The two are leading a consortium that has been in negotiations with Communist-run Cuba since last year when they won a tender for the project, said the sources, who did not identify the other members
“Total, with some international partners, is looking at a LNG power project in Cuba, one of several countries where Total is exploring similar LNG potentials,” the company said in a statement to Reuters.
A Siemens spokesman in Germany was not immediately available for comment.
The sources cautioned that many details of the project were under negotiation and that the combination of U.S. sanctions and Cuban bureaucracy meant there was no guarantee the agreement would be finalized, though they were hopeful.
The potential deal is the latest example of companies from the European Union moving to take advantage of Cuba opening to foreign investment.
“The EU has become Cuba’s first trade partner and was already the first in investment and development cooperation,” the European Union’s top diplomat Federica Mogherini said in January while visiting the country.

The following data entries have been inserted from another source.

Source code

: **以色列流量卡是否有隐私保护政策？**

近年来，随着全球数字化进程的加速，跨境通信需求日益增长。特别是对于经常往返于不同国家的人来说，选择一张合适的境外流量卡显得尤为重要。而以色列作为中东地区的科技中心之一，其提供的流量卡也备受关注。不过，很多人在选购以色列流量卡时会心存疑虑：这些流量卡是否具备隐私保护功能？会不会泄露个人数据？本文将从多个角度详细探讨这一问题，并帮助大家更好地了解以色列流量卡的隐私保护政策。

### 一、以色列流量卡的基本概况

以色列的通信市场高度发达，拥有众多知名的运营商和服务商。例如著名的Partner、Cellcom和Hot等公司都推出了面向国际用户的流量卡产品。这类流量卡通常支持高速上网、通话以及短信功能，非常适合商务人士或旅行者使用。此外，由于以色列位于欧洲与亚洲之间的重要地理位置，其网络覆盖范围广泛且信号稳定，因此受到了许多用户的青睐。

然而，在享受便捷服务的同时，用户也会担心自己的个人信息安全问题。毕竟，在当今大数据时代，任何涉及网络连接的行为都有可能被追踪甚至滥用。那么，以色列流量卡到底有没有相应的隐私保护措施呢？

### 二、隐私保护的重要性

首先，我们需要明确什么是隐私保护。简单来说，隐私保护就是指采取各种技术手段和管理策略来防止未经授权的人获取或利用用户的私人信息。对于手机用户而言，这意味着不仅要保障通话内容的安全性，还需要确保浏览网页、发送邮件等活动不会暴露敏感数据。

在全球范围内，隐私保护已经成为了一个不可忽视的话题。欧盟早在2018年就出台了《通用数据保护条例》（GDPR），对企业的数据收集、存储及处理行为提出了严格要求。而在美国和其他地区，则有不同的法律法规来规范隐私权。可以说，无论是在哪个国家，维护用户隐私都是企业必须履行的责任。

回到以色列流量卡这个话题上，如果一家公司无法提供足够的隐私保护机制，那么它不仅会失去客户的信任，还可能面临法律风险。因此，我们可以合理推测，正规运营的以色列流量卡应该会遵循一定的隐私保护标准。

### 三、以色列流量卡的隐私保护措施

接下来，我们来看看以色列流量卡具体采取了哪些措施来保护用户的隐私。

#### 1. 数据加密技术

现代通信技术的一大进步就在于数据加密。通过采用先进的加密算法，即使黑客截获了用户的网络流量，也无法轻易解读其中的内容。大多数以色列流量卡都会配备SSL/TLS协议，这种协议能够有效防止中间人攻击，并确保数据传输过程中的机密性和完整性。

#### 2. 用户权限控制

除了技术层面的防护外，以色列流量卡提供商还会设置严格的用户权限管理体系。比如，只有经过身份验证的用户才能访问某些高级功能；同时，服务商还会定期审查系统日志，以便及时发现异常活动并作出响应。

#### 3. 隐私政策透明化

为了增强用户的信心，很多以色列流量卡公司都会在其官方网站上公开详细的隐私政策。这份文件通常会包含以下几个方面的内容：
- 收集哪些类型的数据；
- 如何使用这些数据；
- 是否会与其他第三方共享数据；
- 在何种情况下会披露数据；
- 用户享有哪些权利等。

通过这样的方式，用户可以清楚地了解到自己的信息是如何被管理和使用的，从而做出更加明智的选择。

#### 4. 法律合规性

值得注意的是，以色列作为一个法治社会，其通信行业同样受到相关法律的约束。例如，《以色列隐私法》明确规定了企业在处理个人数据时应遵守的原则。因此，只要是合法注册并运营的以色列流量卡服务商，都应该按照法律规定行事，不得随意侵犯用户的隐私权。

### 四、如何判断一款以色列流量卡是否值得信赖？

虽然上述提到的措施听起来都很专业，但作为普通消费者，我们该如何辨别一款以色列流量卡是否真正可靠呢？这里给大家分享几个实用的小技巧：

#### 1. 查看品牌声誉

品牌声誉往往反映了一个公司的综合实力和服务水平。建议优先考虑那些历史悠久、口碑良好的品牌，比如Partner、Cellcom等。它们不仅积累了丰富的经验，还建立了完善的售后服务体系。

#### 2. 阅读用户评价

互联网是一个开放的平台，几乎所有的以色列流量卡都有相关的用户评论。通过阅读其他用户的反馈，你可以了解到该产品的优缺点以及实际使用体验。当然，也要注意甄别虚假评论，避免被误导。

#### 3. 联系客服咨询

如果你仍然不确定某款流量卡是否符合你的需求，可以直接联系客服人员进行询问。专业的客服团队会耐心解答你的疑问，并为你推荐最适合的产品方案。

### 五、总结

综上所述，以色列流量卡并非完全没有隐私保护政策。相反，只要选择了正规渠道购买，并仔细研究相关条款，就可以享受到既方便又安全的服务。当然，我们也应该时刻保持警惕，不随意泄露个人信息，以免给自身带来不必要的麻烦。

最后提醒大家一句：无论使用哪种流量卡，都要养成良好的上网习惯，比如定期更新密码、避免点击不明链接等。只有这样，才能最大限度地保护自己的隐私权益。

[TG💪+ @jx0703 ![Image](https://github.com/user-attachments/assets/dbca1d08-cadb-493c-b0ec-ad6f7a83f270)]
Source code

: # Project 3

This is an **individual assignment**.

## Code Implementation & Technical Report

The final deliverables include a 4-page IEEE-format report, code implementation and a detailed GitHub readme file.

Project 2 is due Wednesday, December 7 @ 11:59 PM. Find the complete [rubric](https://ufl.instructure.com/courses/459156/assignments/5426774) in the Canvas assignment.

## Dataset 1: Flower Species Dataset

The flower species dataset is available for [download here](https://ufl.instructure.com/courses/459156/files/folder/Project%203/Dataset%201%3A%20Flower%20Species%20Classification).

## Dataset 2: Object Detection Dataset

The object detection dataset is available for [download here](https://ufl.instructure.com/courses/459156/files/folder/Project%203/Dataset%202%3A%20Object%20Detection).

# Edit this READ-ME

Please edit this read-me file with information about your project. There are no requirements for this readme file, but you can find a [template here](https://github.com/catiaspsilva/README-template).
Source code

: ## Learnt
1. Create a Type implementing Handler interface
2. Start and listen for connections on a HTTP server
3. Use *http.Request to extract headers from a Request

Siemens signed a letter of intent with the Cuban power authority in 2016 to help modernize the grid.
“With this important agreement … we will assist and support Cuba on the development of a sustainable and modern electricity system,” Willi Meixner, head of Siemens Power and Gas division, said at the time.
In the Matanzas Bay project, 124 kilometers (77 miles) east of Havana, Total would obtain the liquid gas from abroad, and then store, process and supply it to the plant, which would be built by Siemens, the sources said.
The project would mean less dependence on oil and less pollution, Jorge Pinon, a Cuban energy expert at the University of Texas in Austin, said.
“It could be the best decision that the Cuban government has made toward an energy policy able to react to changes in price, geopolitical events and or supply-demand disruptions,” he said.
Cuba was left in the lurch when its sole oil supplier, the Soviet Union, collapsed in 1991. More recently it has been scrambling to find alternative oil supplies as ally Venezuela’s economy and oil production implode.
Cuba’s total generating capacity is around 6,000 megawatts and demand is increasing due to growing tourism, digitalization and a new private sector.
Around 95 percent of electricity in Cuba is generated by fossil fuels. The government has begun a program to generate 24 percent with renewable sources by 2030.
Total and Siemens have engaged in commerce with the Caribbean island nation for decades.
Total was the first foreign company to drill for oil just off shore in the 1990s after the Soviet Union collapsed. The company failed to find a commercially viable field.
It also has a joint venture with Cuban state oil monopoly Cubapetroleo (CUPET), Elf Gas Cuba, which for 20 years has packed a liquid propane and butane gas mix into cylinders and distributes them for use by households and businesses in eastern Cuba.